Saved entries:
#####
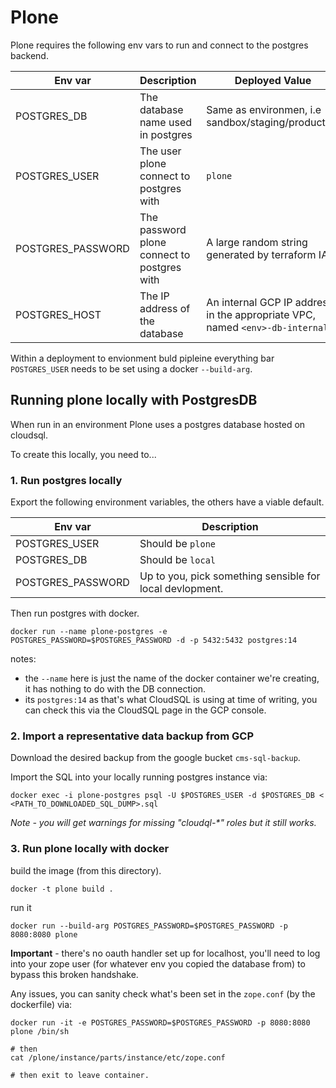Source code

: # Plone

Plone requires the following env vars to run and connect to the postgres backend.

| Env var | Description | Deployed Value |
| --- | ---- | --- |
| POSTGRES_DB | The database name used in postgres | Same as environmen, i.e sandbox/staging/production |
| POSTGRES_USER | The user plone connect to postgres with | `plone`|
| POSTGRES_PASSWORD | The password plone connect to postgres with | A large random string generated by terraform IAC |
| POSTGRES_HOST | The IP address of the database | An internal GCP IP address in the appropriate VPC, named `<env>-db-internal` |

Within a deployment to envionment buld pipleine everything bar `POSTGRES_USER` needs to be set using a docker `--build-arg`.

## Running plone locally with PostgresDB

When run in an environment Plone uses a postgres database hosted on cloudsql.

To create this locally, you need to...

### 1. Run postgres locally

Export the following environment variables, the others have a viable default.

| Env var | Description |
| --- | ---- |
| POSTGRES_USER | Should be `plone`|
| POSTGRES_DB | Should be `local` |
| POSTGRES_PASSWORD | Up to you, pick something sensible for local devlopment. |

Then run postgres with docker.

```
docker run --name plone-postgres -e POSTGRES_PASSWORD=$POSTGRES_PASSWORD -d -p 5432:5432 postgres:14
```

notes:
- the `--name` here is just the name of the docker container we're creating, it has nothing to do with the DB connection.
- its `postgres:14` as that's what CloudSQL is using at time of writing, you can check this via the CloudSQL page in the GCP console.


### 2. Import a representative data backup from GCP

Download the desired backup from the google bucket `cms-sql-backup`.

Import the SQL into your locally running postgres instance via:

```
docker exec -i plone-postgres psql -U $POSTGRES_USER -d $POSTGRES_DB < <PATH_TO_DOWNLOADED_SQL_DUMP>.sql
```

_Note - you will get warnings for missing "cloudql-*" roles but it still works._

### 3. Run plone locally with docker

build the image (from this directory).

```
docker -t plone build . 
```

run it

```
docker run --build-arg POSTGRES_PASSWORD=$POSTGRES_PASSWORD -p 8080:8080 plone
```

**Important** - there's no oauth handler set up for localhost, you'll need to log into your zope user (for whatever env you copied the database from) to bypass this broken handshake.

Any issues, you can sanity check what's been set in the `zope.conf` (by the dockerfile) via:

```
docker run -it -e POSTGRES_PASSWORD=$POSTGRES_PASSWORD -p 8080:8080 plone /bin/sh

# then
cat /plone/instance/parts/instance/etc/zope.conf

# then exit to leave container.
```

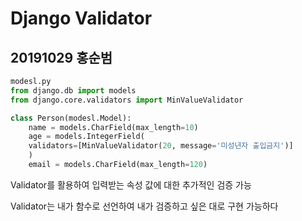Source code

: # Django Validator

## 20191029 홍순범

```python
modesl.py
from django.db import models
from django.core.validators import MinValueValidator

class Person(modesl.Model):
    name = models.CharField(max_length=10)
    age = models.IntegerField(
    validators=[MinValueValidator(20, message='미성년자 출입금지')]
    )
    email = models.CharField(max_length=120)
```

Validator를 활용하여 입력받는 속성 값에 대한 추가적인 검증 가능

Validator는 내가 함수로 선언하여 내가 검증하고 싶은 대로 구현 가능하다





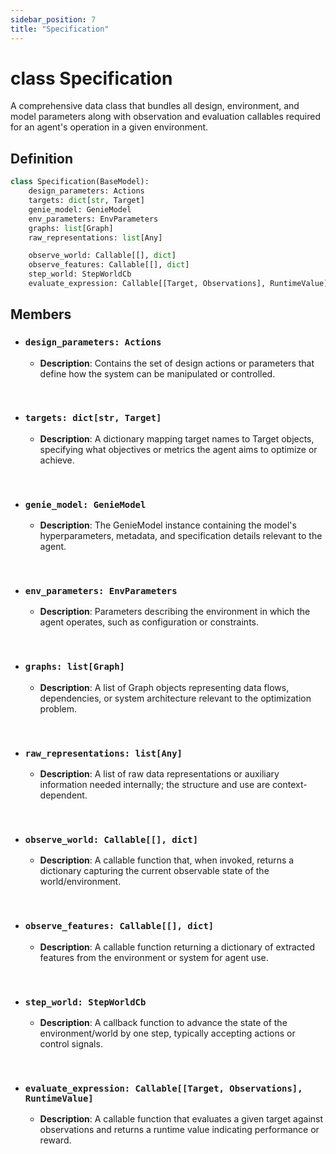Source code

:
 ```yaml
---
sidebar_position: 7
title: "Specification"
---
```


# class Specification
A comprehensive data class that bundles all design, environment, and model parameters along with observation and evaluation callables required for an agent's operation in a given environment.

## Definition
```py
class Specification(BaseModel):
    design_parameters: Actions
    targets: dict[str, Target]
    genie_model: GenieModel
    env_parameters: EnvParameters
    graphs: list[Graph]
    raw_representations: list[Any] 

    observe_world: Callable[[], dict]
    observe_features: Callable[[], dict]
    step_world: StepWorldCb
    evaluate_expression: Callable[[Target, Observations], RuntimeValue]
```

## Members
- ### `design_parameters: Actions`
    + **Description**: Contains the set of design actions or parameters that define how the system can be manipulated or controlled.

&nbsp;

- ### `targets: dict[str, Target]`
    + **Description**: A dictionary mapping target names to Target objects, specifying what objectives or metrics the agent aims to optimize or achieve.

&nbsp;

- ### `genie_model: GenieModel`
    + **Description**: The GenieModel instance containing the model's hyperparameters, metadata, and specification details relevant to the agent.

&nbsp;

- ### `env_parameters: EnvParameters`
    + **Description**: Parameters describing the environment in which the agent operates, such as configuration or constraints.

&nbsp;

- ### `graphs: list[Graph]`
    + **Description**: A list of Graph objects representing data flows, dependencies, or system architecture relevant to the optimization problem.

&nbsp;

- ### `raw_representations: list[Any]`
    + **Description**: A list of raw data representations or auxiliary information needed internally; the structure and use are context-dependent.

&nbsp;

- ### `observe_world: Callable[[], dict]`
    + **Description**: A callable function that, when invoked, returns a dictionary capturing the current observable state of the world/environment.

&nbsp;

- ### `observe_features: Callable[[], dict]`
    + **Description**: A callable function returning a dictionary of extracted features from the environment or system for agent use.

&nbsp;

- ### `step_world: StepWorldCb`
    + **Description**: A callback function to advance the state of the environment/world by one step, typically accepting actions or control signals.

&nbsp;

- ### `evaluate_expression: Callable[[Target, Observations], RuntimeValue]`
    + **Description**: A callable function that evaluates a given target against observations and returns a runtime value indicating performance or reward.

&nbsp;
#####
- **What you will do**
Filter the records above and copy every line that contains the word "locally".

- **Task result**
## Running plone locally with PostgresDB
To create this locally, you need to...
### 1. Run postgres locally
Import the SQL into your locally running postgres instance via:
### 3. Run plone locally with docker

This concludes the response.